Of all the lines below, return only those starting with the line holding "- Iterators –" and going on through the line holding "- Spring Profiles", exactly as written.

= = = = =

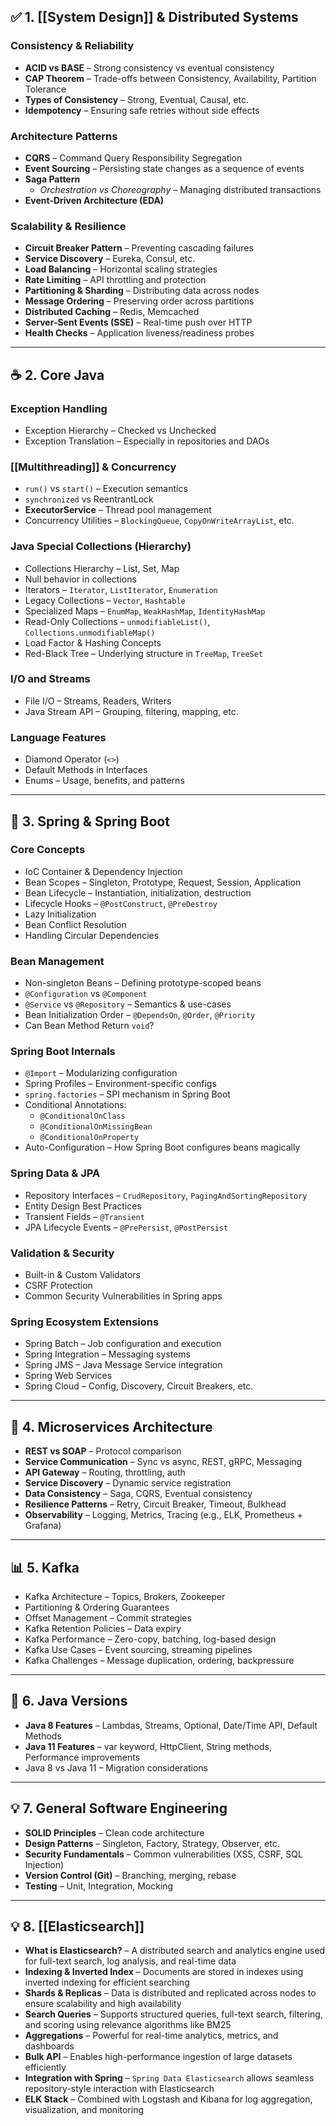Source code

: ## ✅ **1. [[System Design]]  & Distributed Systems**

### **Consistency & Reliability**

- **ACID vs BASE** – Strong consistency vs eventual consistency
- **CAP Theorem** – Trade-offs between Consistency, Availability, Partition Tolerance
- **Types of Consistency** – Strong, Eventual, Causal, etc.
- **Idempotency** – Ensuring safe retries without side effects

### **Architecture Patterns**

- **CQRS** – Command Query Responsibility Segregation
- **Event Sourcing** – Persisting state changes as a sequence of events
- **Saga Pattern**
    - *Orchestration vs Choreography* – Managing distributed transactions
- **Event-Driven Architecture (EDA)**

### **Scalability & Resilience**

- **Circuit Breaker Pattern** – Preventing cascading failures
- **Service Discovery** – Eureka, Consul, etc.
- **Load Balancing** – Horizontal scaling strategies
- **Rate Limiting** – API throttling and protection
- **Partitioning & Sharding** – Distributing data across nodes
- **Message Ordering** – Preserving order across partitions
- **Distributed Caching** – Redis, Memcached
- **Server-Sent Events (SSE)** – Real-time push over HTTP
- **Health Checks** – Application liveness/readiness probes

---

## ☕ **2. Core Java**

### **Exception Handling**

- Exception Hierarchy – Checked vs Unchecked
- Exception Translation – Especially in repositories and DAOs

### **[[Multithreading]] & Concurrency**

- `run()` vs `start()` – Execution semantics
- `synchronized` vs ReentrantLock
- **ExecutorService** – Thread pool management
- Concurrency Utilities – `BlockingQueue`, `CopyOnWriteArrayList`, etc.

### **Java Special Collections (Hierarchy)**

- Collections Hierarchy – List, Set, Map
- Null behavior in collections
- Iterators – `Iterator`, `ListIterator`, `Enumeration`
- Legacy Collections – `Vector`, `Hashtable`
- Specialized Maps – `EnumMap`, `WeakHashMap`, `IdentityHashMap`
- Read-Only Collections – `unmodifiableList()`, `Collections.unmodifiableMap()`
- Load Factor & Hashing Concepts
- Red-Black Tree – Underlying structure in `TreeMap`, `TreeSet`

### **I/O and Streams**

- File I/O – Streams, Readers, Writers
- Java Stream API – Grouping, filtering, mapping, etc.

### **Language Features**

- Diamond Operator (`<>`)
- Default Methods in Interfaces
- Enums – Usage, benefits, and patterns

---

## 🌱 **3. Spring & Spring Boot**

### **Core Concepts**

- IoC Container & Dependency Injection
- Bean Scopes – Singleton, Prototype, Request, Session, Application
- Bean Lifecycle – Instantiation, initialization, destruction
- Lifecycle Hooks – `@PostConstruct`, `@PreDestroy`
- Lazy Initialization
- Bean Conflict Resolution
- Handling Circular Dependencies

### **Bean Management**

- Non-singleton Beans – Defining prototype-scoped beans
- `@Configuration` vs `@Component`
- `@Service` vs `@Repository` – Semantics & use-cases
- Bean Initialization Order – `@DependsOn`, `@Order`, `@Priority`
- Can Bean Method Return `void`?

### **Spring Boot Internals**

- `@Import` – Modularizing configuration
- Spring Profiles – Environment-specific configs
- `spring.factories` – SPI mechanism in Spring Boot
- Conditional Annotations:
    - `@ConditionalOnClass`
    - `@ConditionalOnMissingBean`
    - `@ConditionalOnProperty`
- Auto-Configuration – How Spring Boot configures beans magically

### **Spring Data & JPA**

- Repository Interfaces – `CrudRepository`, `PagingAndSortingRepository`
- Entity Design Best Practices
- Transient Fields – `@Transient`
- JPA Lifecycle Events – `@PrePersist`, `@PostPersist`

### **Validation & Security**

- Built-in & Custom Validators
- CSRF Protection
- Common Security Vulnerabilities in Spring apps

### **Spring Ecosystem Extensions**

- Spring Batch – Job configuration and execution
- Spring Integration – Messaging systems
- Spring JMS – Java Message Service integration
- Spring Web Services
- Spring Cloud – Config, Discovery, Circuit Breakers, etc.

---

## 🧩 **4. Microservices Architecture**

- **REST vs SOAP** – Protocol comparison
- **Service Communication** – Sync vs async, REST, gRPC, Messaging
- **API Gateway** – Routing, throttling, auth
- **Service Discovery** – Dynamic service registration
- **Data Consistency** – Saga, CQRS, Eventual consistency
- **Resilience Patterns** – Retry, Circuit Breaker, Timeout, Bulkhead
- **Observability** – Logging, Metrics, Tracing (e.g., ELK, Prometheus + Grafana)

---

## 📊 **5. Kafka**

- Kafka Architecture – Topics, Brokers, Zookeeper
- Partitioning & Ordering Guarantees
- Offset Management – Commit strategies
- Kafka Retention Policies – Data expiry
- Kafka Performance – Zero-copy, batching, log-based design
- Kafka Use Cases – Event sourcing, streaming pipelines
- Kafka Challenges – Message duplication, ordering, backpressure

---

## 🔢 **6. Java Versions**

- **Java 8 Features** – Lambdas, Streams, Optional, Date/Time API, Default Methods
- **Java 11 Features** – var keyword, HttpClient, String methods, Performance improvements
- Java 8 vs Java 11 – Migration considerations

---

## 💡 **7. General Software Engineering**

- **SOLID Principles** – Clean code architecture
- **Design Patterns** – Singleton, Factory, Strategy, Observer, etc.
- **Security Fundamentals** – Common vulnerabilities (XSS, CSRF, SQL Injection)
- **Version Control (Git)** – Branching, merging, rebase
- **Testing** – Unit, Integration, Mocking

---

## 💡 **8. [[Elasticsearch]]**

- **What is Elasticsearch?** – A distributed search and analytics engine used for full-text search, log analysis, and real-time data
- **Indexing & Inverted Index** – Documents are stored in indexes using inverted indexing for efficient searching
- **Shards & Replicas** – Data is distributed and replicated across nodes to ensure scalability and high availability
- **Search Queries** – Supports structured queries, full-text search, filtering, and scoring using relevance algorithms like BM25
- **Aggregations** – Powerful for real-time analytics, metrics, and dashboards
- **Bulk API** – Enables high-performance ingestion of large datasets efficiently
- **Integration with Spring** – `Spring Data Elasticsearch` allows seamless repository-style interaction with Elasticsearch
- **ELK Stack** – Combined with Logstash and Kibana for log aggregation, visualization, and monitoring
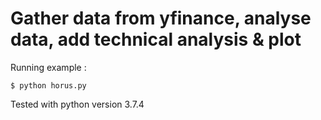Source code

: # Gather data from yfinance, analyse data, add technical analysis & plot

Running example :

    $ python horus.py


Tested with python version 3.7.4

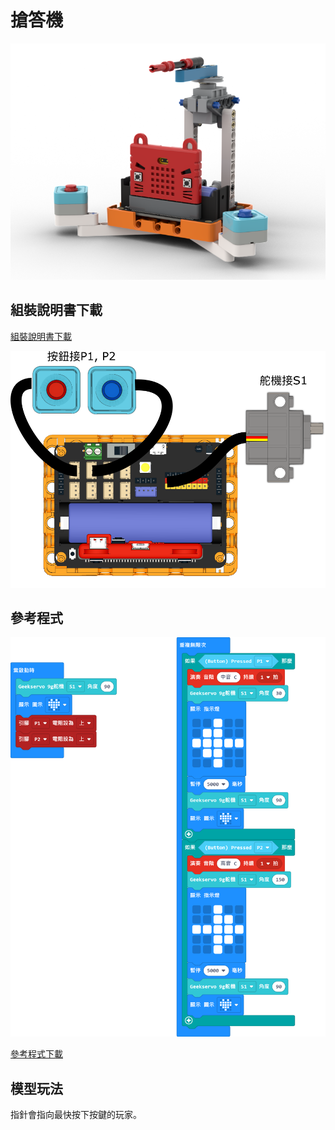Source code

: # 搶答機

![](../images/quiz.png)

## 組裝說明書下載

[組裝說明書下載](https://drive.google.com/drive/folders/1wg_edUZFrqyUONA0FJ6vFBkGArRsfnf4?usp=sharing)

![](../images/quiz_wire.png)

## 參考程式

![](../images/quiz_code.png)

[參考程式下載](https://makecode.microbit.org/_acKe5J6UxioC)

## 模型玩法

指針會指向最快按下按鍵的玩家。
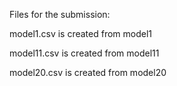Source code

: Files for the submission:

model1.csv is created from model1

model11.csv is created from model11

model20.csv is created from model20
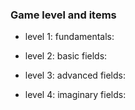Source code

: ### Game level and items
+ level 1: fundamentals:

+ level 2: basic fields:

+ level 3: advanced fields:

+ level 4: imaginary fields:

= = = = =

**Answer to the exercise:**
- Iterators – `Iterator`, `ListIterator`, `Enumeration`
- Legacy Collections – `Vector`, `Hashtable`
- Specialized Maps – `EnumMap`, `WeakHashMap`, `IdentityHashMap`
- Read-Only Collections – `unmodifiableList()`, `Collections.unmodifiableMap()`
- Load Factor & Hashing Concepts
- Red-Black Tree – Underlying structure in `TreeMap`, `TreeSet`

### **I/O and Streams**

- File I/O – Streams, Readers, Writers
- Java Stream API – Grouping, filtering, mapping, etc.

### **Language Features**

- Diamond Operator (`<>`)
- Default Methods in Interfaces
- Enums – Usage, benefits, and patterns

---

## 🌱 **3. Spring & Spring Boot**

### **Core Concepts**

- IoC Container & Dependency Injection
- Bean Scopes – Singleton, Prototype, Request, Session, Application
- Bean Lifecycle – Instantiation, initialization, destruction
- Lifecycle Hooks – `@PostConstruct`, `@PreDestroy`
- Lazy Initialization
- Bean Conflict Resolution
- Handling Circular Dependencies

### **Bean Management**

- Non-singleton Beans – Defining prototype-scoped beans
- `@Configuration` vs `@Component`
- `@Service` vs `@Repository` – Semantics & use-cases
- Bean Initialization Order – `@DependsOn`, `@Order`, `@Priority`
- Can Bean Method Return `void`?

### **Spring Boot Internals**

- `@Import` – Modularizing configuration
- Spring Profiles – Environment-specific configs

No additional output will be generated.